The effect of photodynamic therapy with Benzoporphyrin derivative monoacid ring A (BPD-MA) in three different murine tumors

Photodynamic therapy (PDT), which destructs a neoplastic tissue by the excitation light delivery to the tumor after administration of tumor-specific photosensitizers, is expected an effective local anti-tumor treatment. Recently, various new agents have been developed for improving their tissue penetration potential and for decreasing side effects, such as photosensitive dermatitis. In this study, in vitro cellular uptake of BPD-MA was examined in cell lines of three different murine tumors including B16F1 (melanoma), LM8 (osteosarcoma with high metastatic potential to the lung) and KLN205 (squamous cell carcinoma). Photodynamic in vivo effects of BPD-MA, which was activated by the light at the wavelength of 690nm, were also evaluated at two different timing, 15 minutes and 3 hours, after the intravenous injection of the drug into mice bearing one of these three tumors. Intracellular concentrations of BPD-MA in three cell lines were measured before and 1, 3, 6, 12 and 24 hours after incubation in the media with BPD-MA at the concentration of 1, 2 or 4 mg/ml.
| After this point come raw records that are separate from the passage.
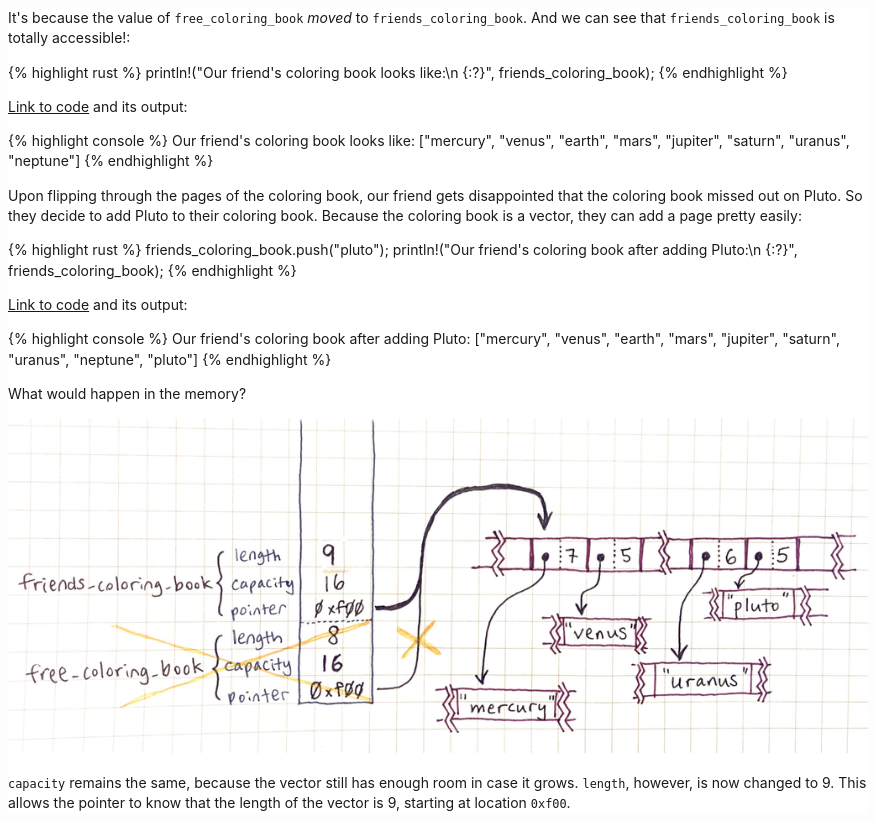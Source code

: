 It's because the value of `free_coloring_book` *moved* to
`friends_coloring_book`. And we can see that `friends_coloring_book`
is totally accessible!:

{% highlight rust %}
println!("Our friend's coloring book looks like:\n {:?}", friends_coloring_book);
{% endhighlight %}

[Link to code](https://is.gd/SC86Xx) and its output:

{% highlight console %}
Our friend's coloring book looks like:
 ["mercury", "venus", "earth", "mars", "jupiter", "saturn", "uranus", "neptune"]
{% endhighlight %}

Upon flipping through the pages of the coloring book, our friend gets
disappointed that the coloring book missed out on Pluto. So they
decide to add Pluto to their coloring book. Because the coloring book
is a vector, they can add a page pretty easily:

{% highlight rust %}
friends_coloring_book.push("pluto");
println!("Our friend's coloring book after adding Pluto:\n {:?}", friends_coloring_book);
{% endhighlight %}

[Link to code](https://is.gd/J470Yw) and its output:

{% highlight console %}
Our friend's coloring book after adding Pluto:
 ["mercury", "venus", "earth", "mars", "jupiter", "saturn", "uranus", "neptune", "pluto"]
{% endhighlight %}

What would happen in the memory?

![after adding pluto](/pics/moveclonecopy/move2.jpg)

`capacity` remains the same, because the vector still has enough room
in case it grows. `length`, however, is now changed to 9. This allows
the pointer to know that the length of the vector is 9, starting at
location `0xf00`.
Of these cell lines, the largest amount of cellular uptake of BPD-MA was seen in B16F1. That of KLN205 was likely to be larger than that of LM8. Growth of tumorous tissues in tumor-implanted mice, which were treated with photodynamic therapy with BPD-MA, was monitored. Maximum anti-tumor effects were seen in KLN205 treated by either drug-light intervals of PDT. LM8 tumor seemed to be more tolerant to PDT than that of B16F1. In mice with these tumors, 15 minutes drug-light interval PDT, which would target on angiogenesis of tumorous tissue, was more effective than 3 hours interval PDT, which should be standard and had direct effects on the tissue. In conclusion, effects of PDT were obviously different in three tumor cell lines. Simple correlation between in vitro cellular uptake of the drug and in vivo anti-tumor effect was not detected. These results may suggest that photodynamic effects in anti-tumor treatment would largely depend on features of tumor cells and not on intracellular concentration of the drug. Angiogenic PDT protocol would be much more effective than PDT against tumor cells in destruction of tumor tissues.